The case against former PM Sheikh Hasina Wazed

You just cannot keep Bangladesh out of the headlines. After a few dull days we have another breaking news.

The Awami League chief and former Prime Minister Sheikh Hasina Wazed was sued by Mr. Kazi Tajul Islam Faruque, Chairman of Westmont Power Company. The Daily Star has details:
"Tajul brought allegations against Hasina of extortion and abuse of power in 1998 when she was the prime minister. The case was filed under sections 385, 386, 387 and 109 of the penal code. In accordance with the sections, a person can be sentenced to five years to life in jail if the court finds him or her guilty.

According to the constitution a person is not eligible for contesting in elections, if s/he is convicted of a crime and sentenced to at least two years in prison on charges of moral turpitude, unless five years have passed since his or her release from jail."
According to AP News:
Farooq complained to police he paid Hasina 30 million takas ( US$441,000; €383,000) to get his project approved by the government. Farooq claimed he handed the money in cash directly to Hasina — who served as Bangladesh's prime minister from 1996-2001 — at her office in the capital Dhaka.
Hasina, who is now on a visit to the US, where his son lives, was speculated to leave the country to avoid an arrest after the state of Emergency. Now the timing of this lawsuit is particularly interesting as she commented to BBC that the election commission is delaying the election on purpose and termed it “undemocratic and unconstitutional”. However he also said that:
“This government has done some good work and we supported them. But while we know reforms are necessary, it shouldn't be an excuse.”
Hasina terms it conspiracy and her party members question why the allegation has been brought up after so many years.

She is supposed to return to the country in last week of April. But after the non-bailable suit her returning home seems uncertain.

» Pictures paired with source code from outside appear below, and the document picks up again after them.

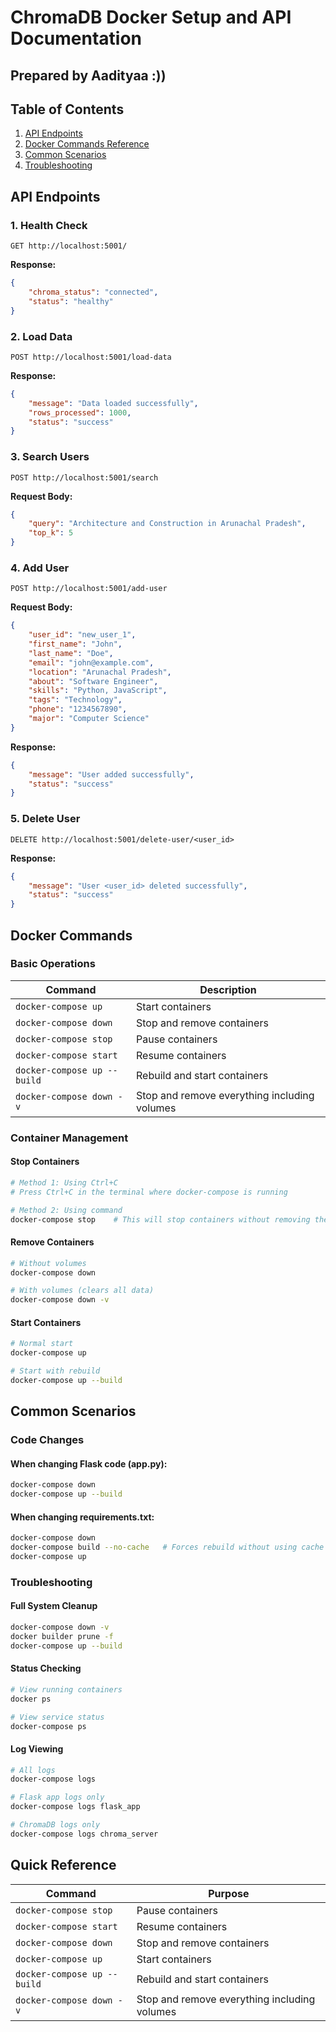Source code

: # ChromaDB Docker Setup and API Documentation
## Prepared by Aadityaa :))


## Table of Contents
1. [API Endpoints](#api-endpoints)
2. [Docker Commands Reference](#docker-commands)
3. [Common Scenarios](#common-scenarios)
4. [Troubleshooting](#troubleshooting)

## API Endpoints

### 1. Health Check
```http
GET http://localhost:5001/
```
**Response:**
```json
{
    "chroma_status": "connected",
    "status": "healthy"
}
```

### 2. Load Data
```http
POST http://localhost:5001/load-data
```
**Response:**
```json
{
    "message": "Data loaded successfully",
    "rows_processed": 1000,
    "status": "success"
}
```

### 3. Search Users
```http
POST http://localhost:5001/search
```
**Request Body:**
```json
{
    "query": "Architecture and Construction in Arunachal Pradesh",
    "top_k": 5
}
```

### 4. Add User
```http
POST http://localhost:5001/add-user
```
**Request Body:**
```json
{
    "user_id": "new_user_1",
    "first_name": "John",
    "last_name": "Doe",
    "email": "john@example.com",
    "location": "Arunachal Pradesh",
    "about": "Software Engineer",
    "skills": "Python, JavaScript",
    "tags": "Technology",
    "phone": "1234567890",
    "major": "Computer Science"
}
```
**Response:**
```json
{
    "message": "User added successfully",
    "status": "success"
}
```

### 5. Delete User
```http
DELETE http://localhost:5001/delete-user/<user_id>
```
**Response:**
```json
{
    "message": "User <user_id> deleted successfully",
    "status": "success"
}
```

## Docker Commands

### Basic Operations

| Command | Description |
|---------|-------------|
| `docker-compose up` | Start containers |
| `docker-compose down` | Stop and remove containers |
| `docker-compose stop` | Pause containers |
| `docker-compose start` | Resume containers |
| `docker-compose up --build` | Rebuild and start containers |
| `docker-compose down -v` | Stop and remove everything including volumes |

### Container Management

#### Stop Containers
```bash
# Method 1: Using Ctrl+C
# Press Ctrl+C in the terminal where docker-compose is running

# Method 2: Using command
docker-compose stop    # This will stop containers without removing them
```

#### Remove Containers
```bash
# Without volumes
docker-compose down   

# With volumes (clears all data)
docker-compose down -v   
```

#### Start Containers
```bash
# Normal start
docker-compose up    

# Start with rebuild
docker-compose up --build
```

## Common Scenarios

### Code Changes

#### When changing Flask code (app.py):
```bash
docker-compose down
docker-compose up --build
```

#### When changing requirements.txt:
```bash
docker-compose down
docker-compose build --no-cache   # Forces rebuild without using cache
docker-compose up
```

### Troubleshooting

#### Full System Cleanup
```bash
docker-compose down -v
docker builder prune -f
docker-compose up --build
```

#### Status Checking
```bash
# View running containers
docker ps    

# View service status
docker-compose ps   
```

#### Log Viewing
```bash
# All logs
docker-compose logs    

# Flask app logs only
docker-compose logs flask_app   

# ChromaDB logs only
docker-compose logs chroma_server   
```

## Quick Reference

| Command | Purpose |
|---------|----------|
| `docker-compose stop` | Pause containers |
| `docker-compose start` | Resume containers |
| `docker-compose down` | Stop and remove containers |
| `docker-compose up` | Start containers |
| `docker-compose up --build` | Rebuild and start containers |
| `docker-compose down -v` | Stop and remove everything including volumes |# ChromaDB-flask-Docker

The caretaker government has used the emergency act to detain more than 160 politicians and businessmen and later brought corruption and other charges. Most of those detained belong to Awami League and BNP. Khaleda Zia's son and the next groomed chief-to-be of BNP Tarek Zia is also detained on a similar extortion case.

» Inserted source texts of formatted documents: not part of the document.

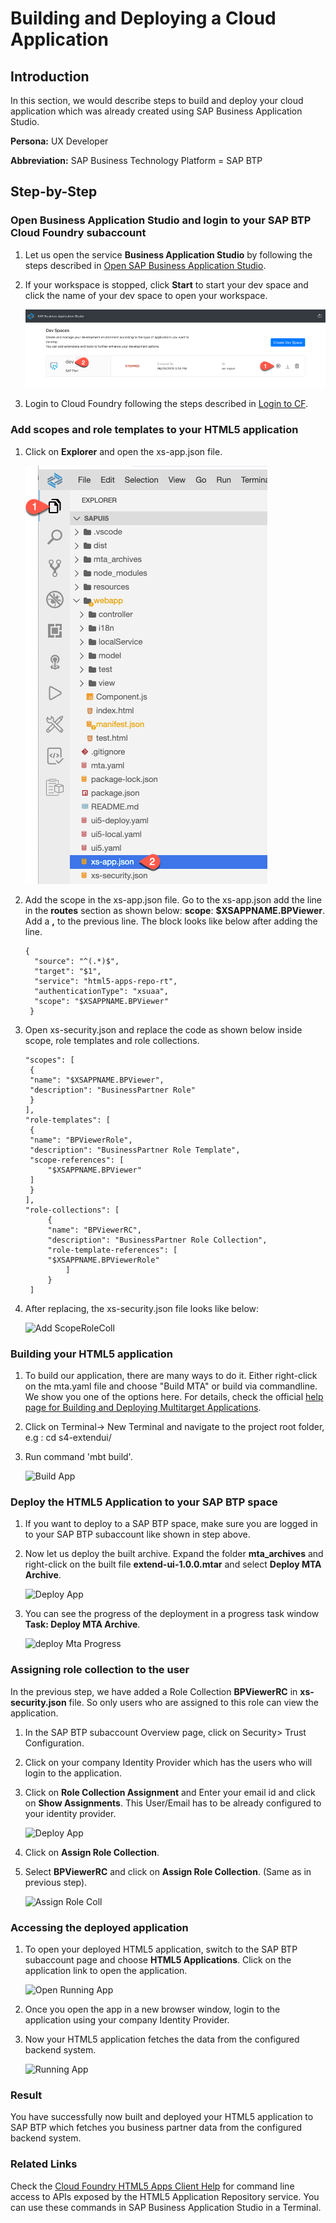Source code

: 
# Building and Deploying a Cloud Application

## Introduction

In this section, we would describe steps to build and deploy your cloud application which was already created using SAP Business Application Studio.

**Persona:** UX Developer

**Abbreviation:** SAP Business Technology Platform = SAP BTP


## Step-by-Step

### Open Business Application Studio and login to your SAP BTP Cloud Foundry subaccount

1. Let us open the service **Business Application Studio** by following the steps described in [Open SAP Business Application Studio](../develop/README.md#open-sap-business-application-studio).
2. If your workspace is stopped, click **Start** to start your dev space and click the name of your dev space to open your workspace.

   ![Start Workspace](./images/startWorkspace.png)

3. Login to Cloud Foundry following the steps described in [Login to CF](../develop/README.md#login-to-cloud-foundry-in-sap-business-application-studio).


### Add scopes and role templates to your HTML5 application
 
1. Click on **Explorer** and open the xs-app.json file.

   ![Open Explorer](./images/openExplorer.png)
   
2. Add the scope in the xs-app.json file. Go to the xs-app.json add the line in the **routes** section as shown below: **scope**: **$XSAPPNAME.BPViewer**. Add a **,** to the previous line. The block looks like below after adding the line.

   ```
   {
     "source": "^(.*)$",
     "target": "$1",
     "service": "html5-apps-repo-rt",
     "authenticationType": "xsuaa",
     "scope": "$XSAPPNAME.BPViewer"
    }
    ```
 
3. Open xs-security.json and replace the code as shown below inside scope, role templates and role collections.

    ```
    "scopes": [
     {
     "name": "$XSAPPNAME.BPViewer",
     "description": "BusinessPartner Role"
     }
    ],
    "role-templates": [
     {
     "name": "BPViewerRole",
     "description": "BusinessPartner Role Template",
     "scope-references": [
         "$XSAPPNAME.BPViewer"
     ]
     }
    ],
    "role-collections": [
         {
         "name": "BPViewerRC",
         "description": "BusinessPartner Role Collection",
         "role-template-references": [
         "$XSAPPNAME.BPViewerRole"
             ]
         }
     ]
    
    ```
 
4. After replacing, the xs-security.json file looks like below:

    ![Add ScopeRoleColl](./images/addScopeRoleColl.png)
    
### Building your HTML5 application
   
1. To build our application, there are many ways to do it. Either right-click on the mta.yaml file and choose "Build MTA" or build via commandline. We show you one of the options here. For details, check the official [help page for Building and Deploying Multitarget Applications](https://help.sap.com/viewer/9d1db9835307451daa8c930fbd9ab264/Cloud/en-US/97ef204c568c4496917139cee61224a6.html). 
2. Click on Terminal-> New Terminal and navigate to the project root folder, e.g : cd s4-extendui/
3. Run command 'mbt build'.

    ![Build App](./images/BuildApp.png)
    
    
### Deploy the HTML5 Application to your SAP BTP space

1. If you want to deploy to a SAP BTP space, make sure you are logged in to your SAP BTP subaccount like shown in step above. 
2. Now let us deploy the built archive. Expand the folder **mta_archives** and right-click on the built file **extend-ui-1.0.0.mtar** and select **Deploy MTA Archive**.

    ![Deploy App](./images/DeployApp.png)
    
3. You can see the progress of the deployment in a progress task window **Task: Deploy MTA Archive**.
   
   ![deploy Mta Progress](./images/deployMtaProgress.png)


### Assigning role collection to the user

In the previous step, we have added a Role Collection **BPViewerRC** in **xs-security.json** file. So only users who are assigned to this role can view the application. 


1. In the SAP BTP subaccount Overview page, click on Security> Trust Configuration.
2. Click on your company Identity Provider which has the users who will login to the application. 
3. Click on **Role Collection Assignment** and Enter your email id and click on **Show Assignments**. This User/Email has to be already configured to your identity provider.

   ![Deploy App](./images/checkRoleColl.png)
   
4. Click on **Assign Role Collection**.
5. Select **BPViewerRC** and click on **Assign Role Collection**. (Same as in previous step).

   ![Assign Role Coll](./images/assignRoleColl.png)
   
### Accessing the deployed application

   
1. To open your deployed HTML5 application, switch to the SAP BTP subaccount page and choose **HTML5 Applications**. Click on the application link to open the application. 
  
   ![Open Running App](./images/openHTML5App.png)
     
2. Once you open the app in a new browser window, login to the application using your company Identity Provider.
3. Now your HTML5 application fetches the data from the configured backend system.

   ![Running App](./images/RunningApp.png)

### Result
You have successfully now built and deployed your HTML5 application to SAP BTP which fetches you business partner data from the configured backend system. 

### Related Links

Check the [Cloud Foundry HTML5 Apps Client Help](https://github.com/SAP/cf-html5-apps-repo-cli-plugin) for command line access to APIs exposed by the HTML5 Application Repository service. You can use these commands in SAP Business Application Studio in a Terminal.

While the general people are happy that at last some measures against the high power corruptions are being taken, but they are also concerned if these measures become a tool for retaliation or political revenge. Corruption is in every sector of Bangladesh. People would also like to see nailing of corrupt businessmen, army person, professionals so that they can be sure that the interim Government's steps are unbiased and truly done on national interest. Hope that these lawsuits do not become a mockery of the justice system and the sinner are punished for real.

One thing is becoming obvious that the future political scene of Bangladesh will not be dominated by Awami League and BNP, the two major parties as many of their top leaders are either sued or are in the process of being sued. The political situation will remain fluid for a uncertain period.

Sadakalo coins in more predictions as rumors are floating everywhere:
Prothom Alo is reporting that there are rebel factions in both parties that are maneuvering to assume party leadership. It is also reporting that Mrs. Zia is negotiating to leave the country after Tarique's case ends, or even before. Apparently, the powers-that-be initially tried to cut a deal: no prosecution against Tarique if she left the country with both sons.
The Telegraph, Calcutta (does not use Kolkata) termed it Benazir syndrome.

Update II: The Daily Shomokal reveals quoting an Awami League leader that 30 million Taka weighs bewteen 57-89 kilograms depending on the size of the 500 Taka notes. It is impossible for one person to carry that weight. Moreover the plaintiff claimed that he carried 600 bundles of notes in a suitcase. According to experts only 300 bundles may fit a large suitcase.